I think it can be solved U = 1-x^2
du = -2x
so (-1/2sqrt/(u-1))(1+ u^1/2)/1-sqrt/(u-1)u
it looks I amgoing by the right way am I correct?

 

[Dethrone]

For everyone's benefit, I will rewrite your integral in LaTeX:

$$\int \frac{x+\sqrt{1-x^2}}{1-x\sqrt{1-x^2}}\,dx$$

If this isn't your integral, let me know.

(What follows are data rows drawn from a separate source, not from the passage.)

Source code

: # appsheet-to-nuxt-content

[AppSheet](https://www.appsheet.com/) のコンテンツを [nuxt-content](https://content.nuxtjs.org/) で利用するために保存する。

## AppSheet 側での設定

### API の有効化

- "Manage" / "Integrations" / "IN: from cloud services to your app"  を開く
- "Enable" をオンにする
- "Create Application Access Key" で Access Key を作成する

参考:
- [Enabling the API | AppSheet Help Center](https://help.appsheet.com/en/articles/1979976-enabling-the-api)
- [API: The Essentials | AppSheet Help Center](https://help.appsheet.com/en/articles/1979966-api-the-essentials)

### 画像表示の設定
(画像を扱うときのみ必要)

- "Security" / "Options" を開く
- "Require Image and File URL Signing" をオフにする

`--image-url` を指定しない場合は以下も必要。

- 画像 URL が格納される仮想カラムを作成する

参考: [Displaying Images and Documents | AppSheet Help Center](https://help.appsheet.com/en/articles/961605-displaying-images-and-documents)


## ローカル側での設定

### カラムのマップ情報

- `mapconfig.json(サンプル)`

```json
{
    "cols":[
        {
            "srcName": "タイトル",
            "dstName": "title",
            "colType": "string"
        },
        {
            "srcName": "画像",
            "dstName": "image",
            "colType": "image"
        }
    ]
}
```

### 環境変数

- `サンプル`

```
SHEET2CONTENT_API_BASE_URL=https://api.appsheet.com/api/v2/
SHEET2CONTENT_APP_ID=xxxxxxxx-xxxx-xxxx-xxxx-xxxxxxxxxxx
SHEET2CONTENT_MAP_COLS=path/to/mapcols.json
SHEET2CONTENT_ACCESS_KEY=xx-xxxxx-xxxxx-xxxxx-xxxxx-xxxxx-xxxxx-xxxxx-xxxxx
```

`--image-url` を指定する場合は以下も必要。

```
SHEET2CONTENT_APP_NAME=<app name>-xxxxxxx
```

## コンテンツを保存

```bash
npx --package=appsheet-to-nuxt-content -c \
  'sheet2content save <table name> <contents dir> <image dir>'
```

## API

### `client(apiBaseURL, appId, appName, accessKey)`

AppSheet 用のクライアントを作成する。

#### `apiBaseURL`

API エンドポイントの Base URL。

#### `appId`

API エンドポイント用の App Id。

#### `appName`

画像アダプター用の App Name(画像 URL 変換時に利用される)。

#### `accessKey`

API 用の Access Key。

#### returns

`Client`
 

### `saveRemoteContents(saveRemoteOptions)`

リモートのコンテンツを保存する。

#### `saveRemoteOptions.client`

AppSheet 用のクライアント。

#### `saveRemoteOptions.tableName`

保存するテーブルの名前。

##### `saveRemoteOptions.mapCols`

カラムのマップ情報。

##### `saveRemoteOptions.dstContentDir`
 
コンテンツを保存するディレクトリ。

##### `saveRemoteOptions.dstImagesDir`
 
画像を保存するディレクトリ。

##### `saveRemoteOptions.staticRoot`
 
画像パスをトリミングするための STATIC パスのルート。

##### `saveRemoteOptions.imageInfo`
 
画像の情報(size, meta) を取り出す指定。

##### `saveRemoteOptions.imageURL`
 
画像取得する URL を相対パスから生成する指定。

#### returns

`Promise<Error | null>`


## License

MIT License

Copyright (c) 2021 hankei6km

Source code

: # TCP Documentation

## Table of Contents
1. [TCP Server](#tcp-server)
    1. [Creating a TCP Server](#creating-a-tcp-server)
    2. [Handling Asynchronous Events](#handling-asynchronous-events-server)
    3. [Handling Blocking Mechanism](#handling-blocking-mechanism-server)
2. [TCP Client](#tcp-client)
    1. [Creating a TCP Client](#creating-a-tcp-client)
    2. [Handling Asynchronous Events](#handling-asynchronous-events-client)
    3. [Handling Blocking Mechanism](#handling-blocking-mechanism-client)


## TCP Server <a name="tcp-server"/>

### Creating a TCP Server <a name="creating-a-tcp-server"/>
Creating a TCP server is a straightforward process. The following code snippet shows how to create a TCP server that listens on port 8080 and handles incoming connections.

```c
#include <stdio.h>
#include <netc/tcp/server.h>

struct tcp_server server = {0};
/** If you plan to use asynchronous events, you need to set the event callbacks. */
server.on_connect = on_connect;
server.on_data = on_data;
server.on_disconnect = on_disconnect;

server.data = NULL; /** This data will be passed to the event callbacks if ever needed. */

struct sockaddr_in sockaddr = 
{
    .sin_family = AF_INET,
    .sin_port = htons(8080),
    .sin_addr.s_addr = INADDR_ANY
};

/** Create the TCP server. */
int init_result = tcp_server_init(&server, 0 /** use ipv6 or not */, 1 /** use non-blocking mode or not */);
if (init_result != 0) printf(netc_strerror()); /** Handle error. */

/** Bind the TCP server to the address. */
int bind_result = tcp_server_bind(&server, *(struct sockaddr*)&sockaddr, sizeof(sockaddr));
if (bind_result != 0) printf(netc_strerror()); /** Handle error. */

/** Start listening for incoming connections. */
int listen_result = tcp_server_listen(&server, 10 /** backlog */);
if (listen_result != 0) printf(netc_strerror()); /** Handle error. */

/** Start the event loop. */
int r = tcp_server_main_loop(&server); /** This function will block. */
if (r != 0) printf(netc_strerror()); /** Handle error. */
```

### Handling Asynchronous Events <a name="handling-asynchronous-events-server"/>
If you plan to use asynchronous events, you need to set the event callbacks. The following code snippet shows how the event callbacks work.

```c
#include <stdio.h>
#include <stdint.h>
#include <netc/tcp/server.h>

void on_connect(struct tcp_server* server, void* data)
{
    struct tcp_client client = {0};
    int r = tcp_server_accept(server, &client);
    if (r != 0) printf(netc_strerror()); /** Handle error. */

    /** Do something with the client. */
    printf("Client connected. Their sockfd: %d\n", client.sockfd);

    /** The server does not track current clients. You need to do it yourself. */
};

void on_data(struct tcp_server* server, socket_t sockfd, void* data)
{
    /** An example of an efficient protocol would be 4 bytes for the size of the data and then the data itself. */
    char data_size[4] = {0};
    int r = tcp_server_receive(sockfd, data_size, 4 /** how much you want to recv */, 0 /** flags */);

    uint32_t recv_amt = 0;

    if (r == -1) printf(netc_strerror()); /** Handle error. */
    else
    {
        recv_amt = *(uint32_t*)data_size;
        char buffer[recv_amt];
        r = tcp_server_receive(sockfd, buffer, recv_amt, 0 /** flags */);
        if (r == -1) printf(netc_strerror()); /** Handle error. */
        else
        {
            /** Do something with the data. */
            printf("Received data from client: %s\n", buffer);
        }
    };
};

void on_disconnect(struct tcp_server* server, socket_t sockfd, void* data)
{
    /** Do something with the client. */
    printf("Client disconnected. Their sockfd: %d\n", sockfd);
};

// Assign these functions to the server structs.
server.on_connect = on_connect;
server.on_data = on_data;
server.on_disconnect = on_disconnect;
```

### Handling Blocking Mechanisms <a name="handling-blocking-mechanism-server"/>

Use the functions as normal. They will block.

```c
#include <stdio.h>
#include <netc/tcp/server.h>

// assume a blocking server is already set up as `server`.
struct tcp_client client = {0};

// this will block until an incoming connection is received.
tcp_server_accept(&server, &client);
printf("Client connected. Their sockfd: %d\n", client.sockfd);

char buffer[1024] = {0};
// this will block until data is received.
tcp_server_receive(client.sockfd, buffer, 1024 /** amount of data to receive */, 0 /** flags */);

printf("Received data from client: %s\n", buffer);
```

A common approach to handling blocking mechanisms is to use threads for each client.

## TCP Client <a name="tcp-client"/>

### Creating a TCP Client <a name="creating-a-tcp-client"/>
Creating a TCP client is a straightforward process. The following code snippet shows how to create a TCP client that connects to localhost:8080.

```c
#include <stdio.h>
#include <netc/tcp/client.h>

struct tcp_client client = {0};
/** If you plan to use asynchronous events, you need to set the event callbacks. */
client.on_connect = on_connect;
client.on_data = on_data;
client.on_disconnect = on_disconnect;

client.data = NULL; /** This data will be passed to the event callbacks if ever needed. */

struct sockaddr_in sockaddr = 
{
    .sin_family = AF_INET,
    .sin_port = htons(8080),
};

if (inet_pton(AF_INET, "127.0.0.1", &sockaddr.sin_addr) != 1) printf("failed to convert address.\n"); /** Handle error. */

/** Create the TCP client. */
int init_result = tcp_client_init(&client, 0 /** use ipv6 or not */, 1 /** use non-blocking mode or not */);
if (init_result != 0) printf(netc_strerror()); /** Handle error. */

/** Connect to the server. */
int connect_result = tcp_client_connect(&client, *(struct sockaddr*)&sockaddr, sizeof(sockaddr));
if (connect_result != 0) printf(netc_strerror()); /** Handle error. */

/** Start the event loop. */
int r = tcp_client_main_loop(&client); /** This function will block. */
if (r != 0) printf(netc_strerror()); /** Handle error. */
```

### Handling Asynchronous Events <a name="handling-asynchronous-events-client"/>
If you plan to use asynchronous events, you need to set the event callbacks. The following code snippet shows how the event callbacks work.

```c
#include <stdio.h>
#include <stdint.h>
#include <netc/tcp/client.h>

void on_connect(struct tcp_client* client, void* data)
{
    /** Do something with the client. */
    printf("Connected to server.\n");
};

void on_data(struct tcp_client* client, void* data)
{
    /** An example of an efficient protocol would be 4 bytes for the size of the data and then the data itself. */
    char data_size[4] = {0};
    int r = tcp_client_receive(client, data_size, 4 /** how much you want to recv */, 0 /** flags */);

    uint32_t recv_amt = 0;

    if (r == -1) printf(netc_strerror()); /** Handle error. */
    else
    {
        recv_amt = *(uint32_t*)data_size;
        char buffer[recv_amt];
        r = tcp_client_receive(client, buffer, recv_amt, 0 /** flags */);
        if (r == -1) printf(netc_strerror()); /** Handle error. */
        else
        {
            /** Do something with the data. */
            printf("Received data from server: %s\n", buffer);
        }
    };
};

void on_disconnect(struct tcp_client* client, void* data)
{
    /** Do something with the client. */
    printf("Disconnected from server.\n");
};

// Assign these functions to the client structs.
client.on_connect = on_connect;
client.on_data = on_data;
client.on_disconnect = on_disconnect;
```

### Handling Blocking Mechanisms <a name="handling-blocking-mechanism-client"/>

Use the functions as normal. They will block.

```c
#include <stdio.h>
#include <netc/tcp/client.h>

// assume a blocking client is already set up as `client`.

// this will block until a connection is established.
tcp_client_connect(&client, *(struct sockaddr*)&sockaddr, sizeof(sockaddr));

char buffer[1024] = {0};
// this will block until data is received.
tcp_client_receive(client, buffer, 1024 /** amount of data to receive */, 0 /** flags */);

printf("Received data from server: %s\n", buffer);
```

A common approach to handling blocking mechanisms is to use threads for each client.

Yes, your are on the right track.

If $u=1-x^2$ => $du=-2xdx$

Rewriting the integral in terms of $u$:

$$=\int \frac{\sqrt{1-u}-\sqrt{u}}{1-\sqrt{1-u}\sqrt{u}}\,du$$
$$=\int \frac{1}{1-\sqrt{u}}\,du-\int \frac{1}{1-\sqrt{1-u}} \,du$$

For the left integral: let $u=s^2$. For the right integral: let $1-u=t^2$
$$=\int \frac{2s}{1-s}\,ds-\int \frac{2t}{1-t} \,dt$$
$$=-2\int \frac{s-1+1}{s-1}\,ds-2\int \frac{t-1+1}{t-1} \,dt$$
$$=-2(\sqrt{u}+\ln\left({\sqrt{u}-1)}+\sqrt{1-u}+\ln\left({\sqrt{1-u}-1}\right)\right) + C$$
$$=-2(\sqrt{1-x^2}+\ln\left({\sqrt{1-x^2}-1)}+\sqrt{x^2}+\ln\left({\sqrt{x^2}-1}\right)\right) + C$$

There should be absolute value signs on the natural logs, and I think you can finish the rest and simplify the answer. If you find a mistake, let me know.